→ Your objective
Search the material for the string "newenvironment", then show every line where it turns up.

[Stored data Boundary: Start]

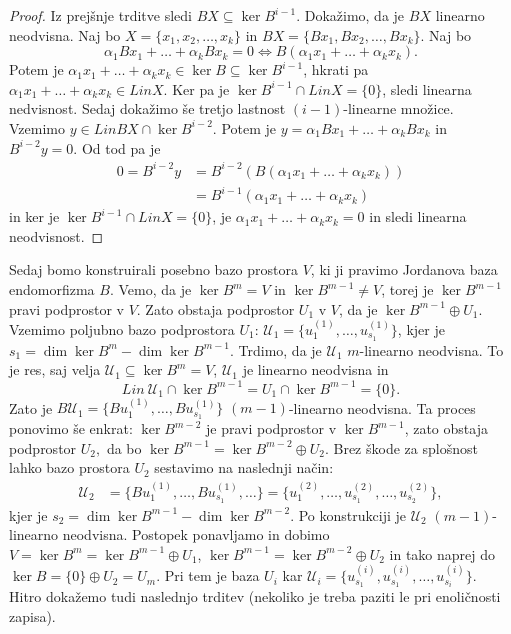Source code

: \documentclass[10pt, a4paper]{article}
\newenvironment{noticeC}{%
  \tcolorbox[%
  notitle,
  empty,
  enhanced,  %
  breakable,
  coltext=black, 
  fontupper=\rmfamily,
  parbox=false,
  noparskip,
  sharp corners,
  boxrule=-1pt,  %
  frame hidden,
  left=7pt,  %
  right=7pt,
  top=5pt,
  bottom=5pt,
  before skip=2.5ex plus 2pt,
  after skip=2.5ex plus 2pt,
  overlay unbroken and last={%
  },
  ]}
{\endtcolorbox}
\newenvironment{dokaz}%
  {\begin{noticeC}\begin{proof}}%
  {\end{proof}\end{noticeC}}
\begin{document}
\begin{dokaz}
    Iz prejšnje trditve sledi $BX \subseteq \ker B^{i-1}$.
    Dokažimo, da je $BX$ linearno neodvisna. Naj bo $X = \{x_1, x_2, \dots, x_k\}$ in $BX = \{Bx_1, Bx_2, \dots, Bx_k\}$.
    Naj bo $$\alpha_1 Bx_1 + \dots + \alpha_k B x_k = 0 \Leftrightarrow B(\alpha_1 x_1 + \dots + \alpha_k x_k).$$
    Potem je $\alpha_1 x_1 + \dots + \alpha_k x_k \in \ker B \subseteq \ker B^{i-1}$, hkrati pa $\alpha_1 x_1 + \dots + \alpha_k x_k \in {Lin} X$.
    Ker pa je $\ker B^{i-1} \cap {Lin} X = \{0\}$, sledi linearna nedvisnost.
    Sedaj dokažimo še tretjo lastnost $(i-1)$-linearne množice.
    Vzemimo $y \in {Lin} BX \cap \ker B^{i-2}$.
    Potem je $y = \alpha_1 Bx_1 + \dots + \alpha_k B x_k$ in $B^{i-2} y = 0.$
    Od tod pa je \begin{align*}
        0 = B^{i-2} y &= B^{i-2} \left(B \left(\alpha_1 x_1 + \dots + \alpha_k x_k\right)\right)\\
        &= B^{i-1} \left(\alpha_1 x_1 + \dots + \alpha_k x_k\right)
    \end{align*}
    in ker je $\ker B^{i-1} \cap {Lin} X = \{0\}$, je $\alpha_1 x_1 + \dots + \alpha_k x_k = 0$ in sledi linearna neodvisnost.
\end{dokaz}

Sedaj bomo konstruirali posebno bazo prostora $V$, ki ji pravimo Jordanova baza endomorfizma $B$.
Vemo, da je $\ker B^m = V$ in $\ker B^{m-1} \neq V$, torej je $\ker B^{m-1}$ pravi podprostor v $V$.
Zato obstaja podprostor $U_1$ v $V$, da je $\ker B^{m-1} \oplus U_1$.
Vzemimo poljubno bazo podprostora $U_1$: $\mathcal{U}_1 = \{u_1 ^{(1)}, \dots, u_{s_1} ^{(1)}\}$,
kjer je $s_1 = \dim \ker B^{m} - \dim \ker B^{m-1}$.
Trdimo, da je $\mathcal{U}_1$ $m$-linearno neodvisna.
To je res, saj velja $\mathcal{U}_1 \subseteq \ker B^m = V$, $\mathcal{U}_1$ je linearno neodvisna in 
$${Lin\ \mathcal{U}_1} \cap \ker B^{m-1} = U_1 \cap \ker B^{m-1} = \{0\}.$$
Zato je $B\mathcal{U}_1 = \{B u_1 ^{(1)}, \dots, B u_{s_1} ^{(1)}\}$ $(m-1)$-linearno neodvisna.
Ta proces ponovimo še enkrat:
$\ker B^{m-2}$ je pravi podprostor v $\ker B^{m-1}$, zato obstaja podprostor $U_2,$ da bo 
$\ker B^{m-1} = \ker B^{m-2} \oplus U_2.$
Brez škode za splošnost lahko bazo prostora $U_2$ sestavimo na naslednji način:
\begin{align*}
    \mathcal{U}_2 &= \{B u_1 ^{(1)}, \dots, B u_{s_1} ^{(1)}, \dots\}
    = \{u_1 ^{(2)}, \dots, u_{s_1} ^{(2)}, \dots, u_{s_2} ^{(2)}\},
\end{align*}
kjer je $s_2 = \dim \ker B^{m-1} - \dim \ker B^{m-2}$. 
Po konstrukciji je $\mathcal{U}_2$ $(m-1)$-linearno neodvisna. 
Postopek ponavljamo in dobimo $V = \ker B^m = \ker B^{m-1} \oplus U_1$, $\ker B^{m-1} = \ker B^{m-2} \oplus U_2$ in tako naprej do $\ker B = \{0\} \oplus U_2 = U_m.$
Pri tem je baza $U_i$ kar $\mathcal{U}_i = \{u_{s_1} ^{(i)}, u_{s_1} ^{(i)}, \dots, u_{s_i} ^{(i)}\}$.
Hitro dokažemo tudi naslednjo trditev (nekoliko je treba paziti le pri enoličnosti zapisa).
\end{document}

[Stored data Boundary: End]

→ Result of the task
\newenvironment{noticeC}{%
\newenvironment{dokaz}%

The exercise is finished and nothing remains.